To have an ISBN number all to myself and rest on long shelves,
sandwiched by Marlowe and Milton, I would flirt with Penguin classics.

Or better still, be out on loan. Be carried in the mysteries of a handbag,
camping in the logic of a briefcases, wallowing in handkerchief secrets,
rubbing against sweet wrappers, mobile phones and notes to oneself,
float in the parallel universe of lunch boxes, embalmed by aftershave smells.

After having been several times renewed, I am still long, long overdue.
I am dog eared, tea stained, engrossed with breakfast, lunch and dinner.
My margins hold vital information, scribbled with a half-dried-up pen.
I dream of someone taking me to bed and fall asleep over me, dreaming.
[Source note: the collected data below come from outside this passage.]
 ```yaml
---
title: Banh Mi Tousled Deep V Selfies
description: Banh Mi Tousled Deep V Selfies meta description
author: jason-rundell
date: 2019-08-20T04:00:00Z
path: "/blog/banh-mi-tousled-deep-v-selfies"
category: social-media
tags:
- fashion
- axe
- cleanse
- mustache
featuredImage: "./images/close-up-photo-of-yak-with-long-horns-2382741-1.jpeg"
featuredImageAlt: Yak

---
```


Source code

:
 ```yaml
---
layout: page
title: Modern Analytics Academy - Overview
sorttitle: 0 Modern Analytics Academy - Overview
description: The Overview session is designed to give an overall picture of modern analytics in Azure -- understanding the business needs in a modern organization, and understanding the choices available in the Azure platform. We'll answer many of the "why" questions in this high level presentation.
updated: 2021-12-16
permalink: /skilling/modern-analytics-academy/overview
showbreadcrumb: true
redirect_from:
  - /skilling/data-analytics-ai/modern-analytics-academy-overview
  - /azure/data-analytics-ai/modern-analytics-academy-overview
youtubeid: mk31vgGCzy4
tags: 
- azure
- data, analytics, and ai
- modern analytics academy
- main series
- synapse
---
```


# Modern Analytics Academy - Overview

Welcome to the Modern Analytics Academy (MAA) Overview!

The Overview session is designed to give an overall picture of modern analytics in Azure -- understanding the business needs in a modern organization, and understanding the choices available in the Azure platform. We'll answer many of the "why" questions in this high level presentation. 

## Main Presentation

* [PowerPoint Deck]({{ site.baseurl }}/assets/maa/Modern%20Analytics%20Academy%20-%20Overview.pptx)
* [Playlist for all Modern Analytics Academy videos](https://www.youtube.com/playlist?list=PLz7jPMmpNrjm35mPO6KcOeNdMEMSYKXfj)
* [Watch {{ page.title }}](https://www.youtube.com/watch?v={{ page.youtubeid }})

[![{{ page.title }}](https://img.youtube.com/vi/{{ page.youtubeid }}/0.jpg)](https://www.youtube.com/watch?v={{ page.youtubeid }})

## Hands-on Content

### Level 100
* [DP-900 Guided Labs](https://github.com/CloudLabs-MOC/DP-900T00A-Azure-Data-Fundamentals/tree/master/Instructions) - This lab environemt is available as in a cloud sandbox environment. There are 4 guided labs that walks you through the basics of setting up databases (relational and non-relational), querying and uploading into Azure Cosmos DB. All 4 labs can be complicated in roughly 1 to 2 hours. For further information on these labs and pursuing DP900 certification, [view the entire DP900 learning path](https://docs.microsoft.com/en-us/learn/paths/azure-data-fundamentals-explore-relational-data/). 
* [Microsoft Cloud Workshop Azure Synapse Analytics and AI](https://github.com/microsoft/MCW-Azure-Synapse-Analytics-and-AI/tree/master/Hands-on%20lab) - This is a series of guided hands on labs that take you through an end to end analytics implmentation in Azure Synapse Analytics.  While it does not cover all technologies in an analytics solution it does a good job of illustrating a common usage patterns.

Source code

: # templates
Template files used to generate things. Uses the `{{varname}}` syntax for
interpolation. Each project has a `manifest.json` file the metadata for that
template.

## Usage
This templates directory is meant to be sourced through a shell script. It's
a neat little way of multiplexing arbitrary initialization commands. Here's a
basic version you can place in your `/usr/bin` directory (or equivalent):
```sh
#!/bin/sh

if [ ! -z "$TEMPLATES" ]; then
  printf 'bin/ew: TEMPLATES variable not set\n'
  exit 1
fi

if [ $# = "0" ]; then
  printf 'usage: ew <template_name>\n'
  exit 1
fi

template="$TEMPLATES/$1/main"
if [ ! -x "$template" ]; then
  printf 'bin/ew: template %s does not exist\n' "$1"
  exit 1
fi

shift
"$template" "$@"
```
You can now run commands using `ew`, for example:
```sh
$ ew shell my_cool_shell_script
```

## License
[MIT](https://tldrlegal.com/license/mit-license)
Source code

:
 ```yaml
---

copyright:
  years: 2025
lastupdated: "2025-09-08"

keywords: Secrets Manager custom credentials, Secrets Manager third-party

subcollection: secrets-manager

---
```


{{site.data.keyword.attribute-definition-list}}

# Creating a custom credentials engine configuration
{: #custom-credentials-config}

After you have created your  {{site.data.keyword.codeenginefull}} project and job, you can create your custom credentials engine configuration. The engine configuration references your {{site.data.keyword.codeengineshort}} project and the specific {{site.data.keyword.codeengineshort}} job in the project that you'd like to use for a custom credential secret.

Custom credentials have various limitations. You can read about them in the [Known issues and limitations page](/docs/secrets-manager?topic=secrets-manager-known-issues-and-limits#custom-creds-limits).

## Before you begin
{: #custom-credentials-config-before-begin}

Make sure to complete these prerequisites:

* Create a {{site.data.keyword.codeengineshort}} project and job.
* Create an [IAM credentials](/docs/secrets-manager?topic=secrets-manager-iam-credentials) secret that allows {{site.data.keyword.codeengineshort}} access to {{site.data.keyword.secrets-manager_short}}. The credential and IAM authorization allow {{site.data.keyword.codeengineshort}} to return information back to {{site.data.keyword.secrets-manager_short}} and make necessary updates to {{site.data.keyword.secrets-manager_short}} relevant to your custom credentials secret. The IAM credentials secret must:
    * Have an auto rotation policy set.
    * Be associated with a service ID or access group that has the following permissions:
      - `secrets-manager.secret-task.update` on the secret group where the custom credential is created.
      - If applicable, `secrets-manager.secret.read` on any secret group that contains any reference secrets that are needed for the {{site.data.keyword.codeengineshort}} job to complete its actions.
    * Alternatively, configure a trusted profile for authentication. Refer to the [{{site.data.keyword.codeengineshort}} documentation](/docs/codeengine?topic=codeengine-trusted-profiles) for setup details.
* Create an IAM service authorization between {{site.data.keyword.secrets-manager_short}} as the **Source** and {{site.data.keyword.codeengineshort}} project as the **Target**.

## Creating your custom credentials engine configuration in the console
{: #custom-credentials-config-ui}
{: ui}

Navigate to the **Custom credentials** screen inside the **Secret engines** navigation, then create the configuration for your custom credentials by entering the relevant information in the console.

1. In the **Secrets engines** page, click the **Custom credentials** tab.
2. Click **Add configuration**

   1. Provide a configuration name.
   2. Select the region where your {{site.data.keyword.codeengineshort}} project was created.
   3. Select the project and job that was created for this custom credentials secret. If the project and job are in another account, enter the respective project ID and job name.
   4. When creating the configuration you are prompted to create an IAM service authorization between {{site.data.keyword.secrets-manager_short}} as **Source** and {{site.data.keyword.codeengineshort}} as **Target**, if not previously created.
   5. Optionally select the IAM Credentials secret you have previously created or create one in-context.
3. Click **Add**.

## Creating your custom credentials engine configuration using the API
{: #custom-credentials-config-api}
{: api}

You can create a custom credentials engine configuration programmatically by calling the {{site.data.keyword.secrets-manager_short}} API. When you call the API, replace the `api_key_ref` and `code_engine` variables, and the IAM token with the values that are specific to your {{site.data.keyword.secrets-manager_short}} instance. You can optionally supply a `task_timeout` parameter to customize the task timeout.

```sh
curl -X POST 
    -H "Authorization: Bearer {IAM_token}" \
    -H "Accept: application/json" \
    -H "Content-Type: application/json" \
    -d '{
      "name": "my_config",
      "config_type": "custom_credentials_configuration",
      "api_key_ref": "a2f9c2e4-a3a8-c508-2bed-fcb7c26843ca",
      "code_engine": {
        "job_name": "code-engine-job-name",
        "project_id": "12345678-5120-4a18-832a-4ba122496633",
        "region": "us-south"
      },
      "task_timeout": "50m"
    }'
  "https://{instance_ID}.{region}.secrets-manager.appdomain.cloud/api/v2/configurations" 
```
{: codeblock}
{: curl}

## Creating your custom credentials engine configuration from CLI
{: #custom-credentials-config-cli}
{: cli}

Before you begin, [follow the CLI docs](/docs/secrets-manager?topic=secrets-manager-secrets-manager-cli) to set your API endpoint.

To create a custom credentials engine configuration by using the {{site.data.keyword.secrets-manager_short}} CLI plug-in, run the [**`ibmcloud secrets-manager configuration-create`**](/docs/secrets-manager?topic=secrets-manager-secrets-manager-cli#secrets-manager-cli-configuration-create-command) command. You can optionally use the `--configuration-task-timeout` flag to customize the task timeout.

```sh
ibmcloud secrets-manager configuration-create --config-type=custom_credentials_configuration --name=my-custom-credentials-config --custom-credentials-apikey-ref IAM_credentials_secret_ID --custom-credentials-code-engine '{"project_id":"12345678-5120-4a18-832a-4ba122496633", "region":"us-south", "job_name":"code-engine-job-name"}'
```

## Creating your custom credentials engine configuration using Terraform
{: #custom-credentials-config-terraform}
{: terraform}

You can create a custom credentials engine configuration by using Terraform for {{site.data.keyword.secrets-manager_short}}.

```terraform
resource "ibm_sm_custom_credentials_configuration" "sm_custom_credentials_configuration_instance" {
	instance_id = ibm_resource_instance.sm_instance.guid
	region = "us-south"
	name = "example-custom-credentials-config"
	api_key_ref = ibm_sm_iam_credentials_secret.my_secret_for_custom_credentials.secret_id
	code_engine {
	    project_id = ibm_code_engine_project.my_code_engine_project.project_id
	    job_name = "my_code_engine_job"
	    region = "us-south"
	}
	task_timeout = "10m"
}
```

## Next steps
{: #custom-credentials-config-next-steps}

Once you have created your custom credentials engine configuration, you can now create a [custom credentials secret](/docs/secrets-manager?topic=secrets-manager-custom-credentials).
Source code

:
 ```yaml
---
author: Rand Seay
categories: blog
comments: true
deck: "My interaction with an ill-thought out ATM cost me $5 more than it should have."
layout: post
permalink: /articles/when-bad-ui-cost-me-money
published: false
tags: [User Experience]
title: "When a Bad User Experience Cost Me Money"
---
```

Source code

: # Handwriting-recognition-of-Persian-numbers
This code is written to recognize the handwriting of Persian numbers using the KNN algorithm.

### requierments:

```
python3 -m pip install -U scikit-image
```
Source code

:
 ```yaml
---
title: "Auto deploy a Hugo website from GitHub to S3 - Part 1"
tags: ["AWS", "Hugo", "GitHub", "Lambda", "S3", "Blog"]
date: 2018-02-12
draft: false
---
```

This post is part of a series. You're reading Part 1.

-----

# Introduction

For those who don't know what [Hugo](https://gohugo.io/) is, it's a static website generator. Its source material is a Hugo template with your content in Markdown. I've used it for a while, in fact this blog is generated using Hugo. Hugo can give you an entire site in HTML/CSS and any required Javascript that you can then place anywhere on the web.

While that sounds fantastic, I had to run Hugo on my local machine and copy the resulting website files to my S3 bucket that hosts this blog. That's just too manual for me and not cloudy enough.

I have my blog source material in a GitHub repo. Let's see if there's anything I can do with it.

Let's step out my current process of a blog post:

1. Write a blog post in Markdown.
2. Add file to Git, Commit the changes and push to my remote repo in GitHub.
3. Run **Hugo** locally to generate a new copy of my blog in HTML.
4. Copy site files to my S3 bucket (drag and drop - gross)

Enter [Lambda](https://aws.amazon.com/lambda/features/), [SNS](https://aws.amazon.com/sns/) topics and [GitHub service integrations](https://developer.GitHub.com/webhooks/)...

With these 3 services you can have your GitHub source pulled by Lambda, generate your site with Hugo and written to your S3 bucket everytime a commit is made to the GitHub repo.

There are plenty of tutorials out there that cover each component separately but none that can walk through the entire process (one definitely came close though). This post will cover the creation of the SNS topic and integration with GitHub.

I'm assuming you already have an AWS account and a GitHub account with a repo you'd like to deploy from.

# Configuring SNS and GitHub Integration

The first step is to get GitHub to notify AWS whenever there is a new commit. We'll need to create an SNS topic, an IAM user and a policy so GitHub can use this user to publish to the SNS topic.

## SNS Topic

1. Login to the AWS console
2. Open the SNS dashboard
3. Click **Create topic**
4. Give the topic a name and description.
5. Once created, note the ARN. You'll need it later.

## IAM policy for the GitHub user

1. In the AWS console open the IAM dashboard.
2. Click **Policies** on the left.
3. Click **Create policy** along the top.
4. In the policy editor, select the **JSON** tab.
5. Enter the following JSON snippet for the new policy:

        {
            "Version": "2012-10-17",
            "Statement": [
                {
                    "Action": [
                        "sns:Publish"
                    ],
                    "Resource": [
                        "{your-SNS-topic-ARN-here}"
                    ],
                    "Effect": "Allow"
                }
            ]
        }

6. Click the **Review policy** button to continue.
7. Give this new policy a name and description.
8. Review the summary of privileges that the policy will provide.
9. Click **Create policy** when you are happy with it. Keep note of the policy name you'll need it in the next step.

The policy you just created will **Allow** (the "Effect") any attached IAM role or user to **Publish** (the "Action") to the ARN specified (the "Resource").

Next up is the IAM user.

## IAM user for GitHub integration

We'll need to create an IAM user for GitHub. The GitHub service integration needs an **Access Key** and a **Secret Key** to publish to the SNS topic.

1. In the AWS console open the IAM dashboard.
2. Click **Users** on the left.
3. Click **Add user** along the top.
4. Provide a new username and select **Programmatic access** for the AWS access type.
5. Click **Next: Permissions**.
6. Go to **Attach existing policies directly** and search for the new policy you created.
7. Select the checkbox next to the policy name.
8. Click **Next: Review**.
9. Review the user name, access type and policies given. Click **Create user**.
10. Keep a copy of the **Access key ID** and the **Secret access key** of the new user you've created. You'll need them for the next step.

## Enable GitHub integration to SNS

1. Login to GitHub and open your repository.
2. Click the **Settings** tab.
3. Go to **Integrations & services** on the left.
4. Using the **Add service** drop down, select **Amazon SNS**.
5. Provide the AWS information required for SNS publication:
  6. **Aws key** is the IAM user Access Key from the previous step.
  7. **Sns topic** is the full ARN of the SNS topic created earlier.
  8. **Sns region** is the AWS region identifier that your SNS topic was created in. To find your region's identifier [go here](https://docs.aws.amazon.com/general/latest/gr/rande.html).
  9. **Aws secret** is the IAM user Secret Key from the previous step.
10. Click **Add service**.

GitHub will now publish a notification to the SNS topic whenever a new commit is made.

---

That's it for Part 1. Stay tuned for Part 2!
Maybe I get taken on holiday, where I fill the gaps between the lines
with wind, sun and sand. I would be read by candle light, under armpits,
in the bath or bus, in dentist waiting rooms and on ‘Merry Go Rounds’,
could shock my reader with odd remark and explicit images into blushing.

I would love to be an excuse for people to meet, not out of interest in me
but in each other, as they leave me behind on some obscure park bench,
in the drizzling rain without book mark or cover sleeve.